WHAT IS NEEDED: With the line containing "This configuration files" as the start and the line containing "This will include all the configuration files for Waybar." as the end, transcribe that span of the entries below exactly, including both.

----- WORKING DATA -----

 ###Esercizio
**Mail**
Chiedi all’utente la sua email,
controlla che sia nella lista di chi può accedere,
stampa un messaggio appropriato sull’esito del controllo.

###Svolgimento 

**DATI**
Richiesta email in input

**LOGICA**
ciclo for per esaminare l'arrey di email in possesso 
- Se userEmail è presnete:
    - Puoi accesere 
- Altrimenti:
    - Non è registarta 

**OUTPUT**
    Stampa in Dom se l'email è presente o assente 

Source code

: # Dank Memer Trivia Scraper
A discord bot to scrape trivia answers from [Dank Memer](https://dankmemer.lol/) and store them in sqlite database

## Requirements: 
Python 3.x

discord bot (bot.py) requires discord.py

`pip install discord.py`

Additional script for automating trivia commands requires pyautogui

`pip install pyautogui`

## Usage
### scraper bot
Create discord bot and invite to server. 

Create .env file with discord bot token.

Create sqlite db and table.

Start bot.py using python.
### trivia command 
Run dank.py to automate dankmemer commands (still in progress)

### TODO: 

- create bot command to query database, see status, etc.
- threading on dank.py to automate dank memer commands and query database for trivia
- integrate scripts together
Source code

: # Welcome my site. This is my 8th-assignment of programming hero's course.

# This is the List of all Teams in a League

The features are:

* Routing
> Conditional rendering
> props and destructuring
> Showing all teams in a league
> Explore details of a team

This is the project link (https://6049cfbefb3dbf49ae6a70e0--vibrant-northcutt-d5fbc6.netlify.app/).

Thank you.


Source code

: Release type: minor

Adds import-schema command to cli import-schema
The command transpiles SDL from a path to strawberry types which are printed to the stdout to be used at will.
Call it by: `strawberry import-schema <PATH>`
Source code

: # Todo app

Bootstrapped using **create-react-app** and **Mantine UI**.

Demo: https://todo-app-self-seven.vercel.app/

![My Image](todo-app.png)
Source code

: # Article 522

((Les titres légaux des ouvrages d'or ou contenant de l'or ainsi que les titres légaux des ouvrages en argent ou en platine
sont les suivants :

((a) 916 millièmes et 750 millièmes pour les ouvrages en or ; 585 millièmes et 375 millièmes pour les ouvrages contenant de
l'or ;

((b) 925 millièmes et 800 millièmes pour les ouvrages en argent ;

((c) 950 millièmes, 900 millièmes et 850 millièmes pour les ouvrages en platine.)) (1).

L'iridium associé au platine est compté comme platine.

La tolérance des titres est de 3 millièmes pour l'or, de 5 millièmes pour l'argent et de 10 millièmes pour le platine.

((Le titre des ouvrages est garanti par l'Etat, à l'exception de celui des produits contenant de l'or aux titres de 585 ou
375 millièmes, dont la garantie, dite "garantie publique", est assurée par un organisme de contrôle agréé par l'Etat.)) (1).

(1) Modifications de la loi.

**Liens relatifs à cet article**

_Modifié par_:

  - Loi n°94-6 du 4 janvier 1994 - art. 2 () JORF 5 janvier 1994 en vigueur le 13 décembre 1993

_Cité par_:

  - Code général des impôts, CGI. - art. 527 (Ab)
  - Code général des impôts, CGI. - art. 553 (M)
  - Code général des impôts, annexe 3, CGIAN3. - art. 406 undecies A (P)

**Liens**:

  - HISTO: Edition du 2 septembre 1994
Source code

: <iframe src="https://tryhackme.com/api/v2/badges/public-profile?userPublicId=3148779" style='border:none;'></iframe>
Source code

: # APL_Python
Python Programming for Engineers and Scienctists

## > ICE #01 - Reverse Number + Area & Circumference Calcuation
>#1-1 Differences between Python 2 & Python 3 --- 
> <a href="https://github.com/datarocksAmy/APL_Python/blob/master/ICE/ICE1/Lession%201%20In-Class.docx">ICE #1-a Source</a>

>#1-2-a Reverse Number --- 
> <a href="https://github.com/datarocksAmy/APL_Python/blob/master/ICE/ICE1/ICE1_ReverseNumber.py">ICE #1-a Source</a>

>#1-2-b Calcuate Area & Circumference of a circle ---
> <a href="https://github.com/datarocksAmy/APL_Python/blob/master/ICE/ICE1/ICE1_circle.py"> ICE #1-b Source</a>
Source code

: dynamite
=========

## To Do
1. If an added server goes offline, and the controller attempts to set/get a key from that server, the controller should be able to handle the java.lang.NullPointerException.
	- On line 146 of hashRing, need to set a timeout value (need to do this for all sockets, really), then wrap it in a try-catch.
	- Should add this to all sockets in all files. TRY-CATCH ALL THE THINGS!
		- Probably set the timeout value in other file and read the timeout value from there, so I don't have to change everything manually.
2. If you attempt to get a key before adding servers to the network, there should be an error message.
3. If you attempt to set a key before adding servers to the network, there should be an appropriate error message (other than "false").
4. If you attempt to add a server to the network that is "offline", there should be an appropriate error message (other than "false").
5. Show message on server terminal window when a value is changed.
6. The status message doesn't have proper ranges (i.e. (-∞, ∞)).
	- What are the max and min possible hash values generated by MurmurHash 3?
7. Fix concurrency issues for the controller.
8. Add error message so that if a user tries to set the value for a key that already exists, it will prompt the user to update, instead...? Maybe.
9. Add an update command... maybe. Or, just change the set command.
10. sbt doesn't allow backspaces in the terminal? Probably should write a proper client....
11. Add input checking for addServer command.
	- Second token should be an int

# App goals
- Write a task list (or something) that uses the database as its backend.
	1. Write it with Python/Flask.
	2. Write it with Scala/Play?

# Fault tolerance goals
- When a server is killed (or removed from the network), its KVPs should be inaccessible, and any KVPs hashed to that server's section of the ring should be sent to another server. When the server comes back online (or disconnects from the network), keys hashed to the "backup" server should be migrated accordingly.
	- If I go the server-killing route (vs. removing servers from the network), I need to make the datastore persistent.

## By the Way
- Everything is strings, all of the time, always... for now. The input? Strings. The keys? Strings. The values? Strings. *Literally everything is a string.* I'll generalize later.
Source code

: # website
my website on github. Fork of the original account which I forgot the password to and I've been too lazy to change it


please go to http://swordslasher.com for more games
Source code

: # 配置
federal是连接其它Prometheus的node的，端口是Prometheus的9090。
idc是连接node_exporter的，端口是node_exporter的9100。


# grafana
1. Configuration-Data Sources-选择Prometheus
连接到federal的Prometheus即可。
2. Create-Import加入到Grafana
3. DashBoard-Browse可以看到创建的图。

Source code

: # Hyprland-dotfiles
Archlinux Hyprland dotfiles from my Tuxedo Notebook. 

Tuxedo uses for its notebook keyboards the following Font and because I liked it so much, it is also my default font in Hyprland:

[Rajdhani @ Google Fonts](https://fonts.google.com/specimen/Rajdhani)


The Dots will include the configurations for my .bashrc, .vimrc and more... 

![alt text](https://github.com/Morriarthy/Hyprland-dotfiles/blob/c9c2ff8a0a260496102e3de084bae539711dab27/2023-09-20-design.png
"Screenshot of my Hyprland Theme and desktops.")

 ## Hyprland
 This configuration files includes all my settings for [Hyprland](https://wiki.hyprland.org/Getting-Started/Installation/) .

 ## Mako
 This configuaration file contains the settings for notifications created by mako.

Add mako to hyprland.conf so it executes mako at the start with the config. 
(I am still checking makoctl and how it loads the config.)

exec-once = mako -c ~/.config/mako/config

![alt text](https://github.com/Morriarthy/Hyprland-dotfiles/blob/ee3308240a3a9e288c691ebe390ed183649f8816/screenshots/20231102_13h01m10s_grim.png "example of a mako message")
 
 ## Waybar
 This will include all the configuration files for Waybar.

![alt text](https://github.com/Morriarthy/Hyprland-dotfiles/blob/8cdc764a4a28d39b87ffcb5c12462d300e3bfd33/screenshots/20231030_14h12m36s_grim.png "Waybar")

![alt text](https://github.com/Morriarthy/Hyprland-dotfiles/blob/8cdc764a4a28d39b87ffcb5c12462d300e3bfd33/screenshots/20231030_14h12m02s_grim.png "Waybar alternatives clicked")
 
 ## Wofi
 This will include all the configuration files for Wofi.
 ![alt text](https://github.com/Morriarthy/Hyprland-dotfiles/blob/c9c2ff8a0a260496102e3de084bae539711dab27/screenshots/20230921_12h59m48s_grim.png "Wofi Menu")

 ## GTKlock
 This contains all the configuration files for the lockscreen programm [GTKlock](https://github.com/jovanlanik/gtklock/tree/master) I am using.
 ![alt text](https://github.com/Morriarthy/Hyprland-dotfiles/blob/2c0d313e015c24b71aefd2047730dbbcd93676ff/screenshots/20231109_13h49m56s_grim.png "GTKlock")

-----

RESULT FOR THIS EXERCISE:
 This configuration files includes all my settings for [Hyprland](https://wiki.hyprland.org/Getting-Started/Installation/) .

 ## Mako
 This configuaration file contains the settings for notifications created by mako.

Add mako to hyprland.conf so it executes mako at the start with the config. 
(I am still checking makoctl and how it loads the config.)

exec-once = mako -c ~/.config/mako/config

![alt text](https://github.com/Morriarthy/Hyprland-dotfiles/blob/ee3308240a3a9e288c691ebe390ed183649f8816/screenshots/20231102_13h01m10s_grim.png "example of a mako message")
 
 ## Waybar
 This will include all the configuration files for Waybar.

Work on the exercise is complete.